-- Opening Marker --
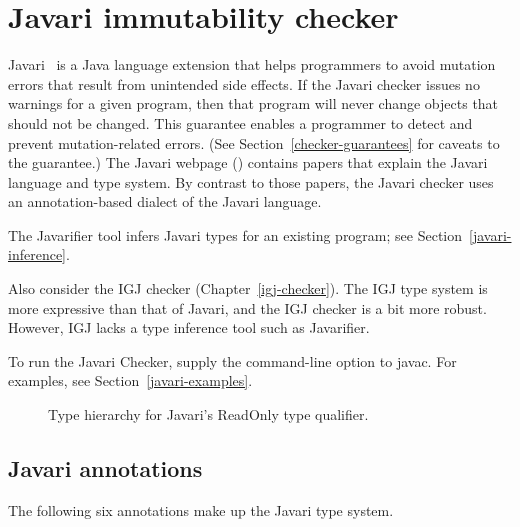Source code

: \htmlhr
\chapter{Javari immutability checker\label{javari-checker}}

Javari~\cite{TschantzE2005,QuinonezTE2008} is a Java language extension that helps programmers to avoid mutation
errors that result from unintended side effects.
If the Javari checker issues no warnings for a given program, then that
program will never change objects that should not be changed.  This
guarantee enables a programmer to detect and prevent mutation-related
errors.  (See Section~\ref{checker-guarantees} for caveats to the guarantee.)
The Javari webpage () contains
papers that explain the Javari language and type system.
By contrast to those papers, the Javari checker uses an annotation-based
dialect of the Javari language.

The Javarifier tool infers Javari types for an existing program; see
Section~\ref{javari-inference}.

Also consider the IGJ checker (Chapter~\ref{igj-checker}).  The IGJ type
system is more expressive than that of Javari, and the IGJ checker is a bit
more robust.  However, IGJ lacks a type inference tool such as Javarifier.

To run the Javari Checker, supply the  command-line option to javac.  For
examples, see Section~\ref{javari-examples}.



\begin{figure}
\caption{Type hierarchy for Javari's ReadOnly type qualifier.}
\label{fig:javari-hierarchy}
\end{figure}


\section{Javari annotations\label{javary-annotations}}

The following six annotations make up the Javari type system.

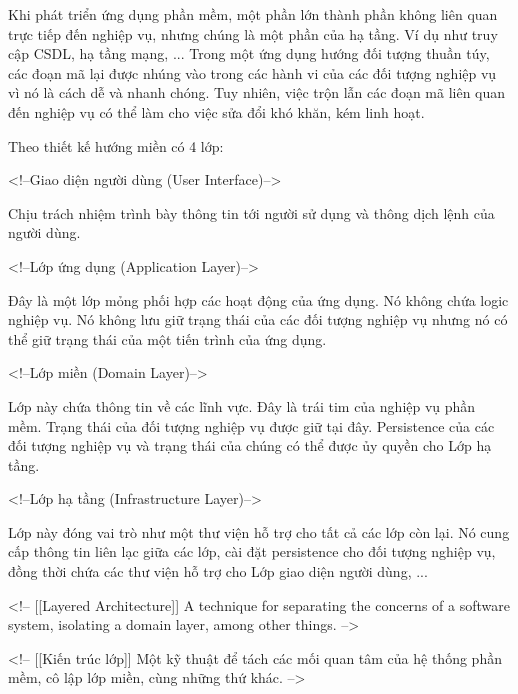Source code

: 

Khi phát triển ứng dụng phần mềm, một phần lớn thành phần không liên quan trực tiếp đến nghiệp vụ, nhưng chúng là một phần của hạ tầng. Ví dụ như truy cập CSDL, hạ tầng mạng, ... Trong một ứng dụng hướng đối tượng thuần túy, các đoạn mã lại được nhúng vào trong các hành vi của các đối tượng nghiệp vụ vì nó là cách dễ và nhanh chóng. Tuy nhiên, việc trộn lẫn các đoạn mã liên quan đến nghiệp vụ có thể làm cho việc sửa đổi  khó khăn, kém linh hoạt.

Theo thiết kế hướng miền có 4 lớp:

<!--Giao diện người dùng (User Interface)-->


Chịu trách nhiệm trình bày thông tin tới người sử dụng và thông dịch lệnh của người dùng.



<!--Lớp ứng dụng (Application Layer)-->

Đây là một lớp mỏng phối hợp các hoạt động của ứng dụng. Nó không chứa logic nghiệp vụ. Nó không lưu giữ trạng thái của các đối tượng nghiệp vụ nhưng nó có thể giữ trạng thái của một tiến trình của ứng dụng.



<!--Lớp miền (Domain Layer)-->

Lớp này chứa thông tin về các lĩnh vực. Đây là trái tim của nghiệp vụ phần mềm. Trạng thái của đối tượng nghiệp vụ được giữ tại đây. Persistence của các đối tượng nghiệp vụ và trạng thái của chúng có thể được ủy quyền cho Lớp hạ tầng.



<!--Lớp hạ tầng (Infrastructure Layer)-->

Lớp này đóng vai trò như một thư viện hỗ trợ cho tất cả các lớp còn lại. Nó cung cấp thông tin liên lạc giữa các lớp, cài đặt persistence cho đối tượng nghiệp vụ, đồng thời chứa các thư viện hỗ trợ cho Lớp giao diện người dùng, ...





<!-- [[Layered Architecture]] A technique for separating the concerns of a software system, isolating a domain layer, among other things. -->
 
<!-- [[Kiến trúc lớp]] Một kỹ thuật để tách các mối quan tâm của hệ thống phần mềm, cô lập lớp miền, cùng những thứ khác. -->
-- Closing Marker --
Would you copy each line of the records that contains "hướng"?

Khi phát triển ứng dụng phần mềm, một phần lớn thành phần không liên quan trực tiếp đến nghiệp vụ, nhưng chúng là một phần của hạ tầng. Ví dụ như truy cập CSDL, hạ tầng mạng, ... Trong một ứng dụng hướng đối tượng thuần túy, các đoạn mã lại được nhúng vào trong các hành vi của các đối tượng nghiệp vụ vì nó là cách dễ và nhanh chóng. Tuy nhiên, việc trộn lẫn các đoạn mã liên quan đến nghiệp vụ có thể làm cho việc sửa đổi  khó khăn, kém linh hoạt.
Theo thiết kế hướng miền có 4 lớp:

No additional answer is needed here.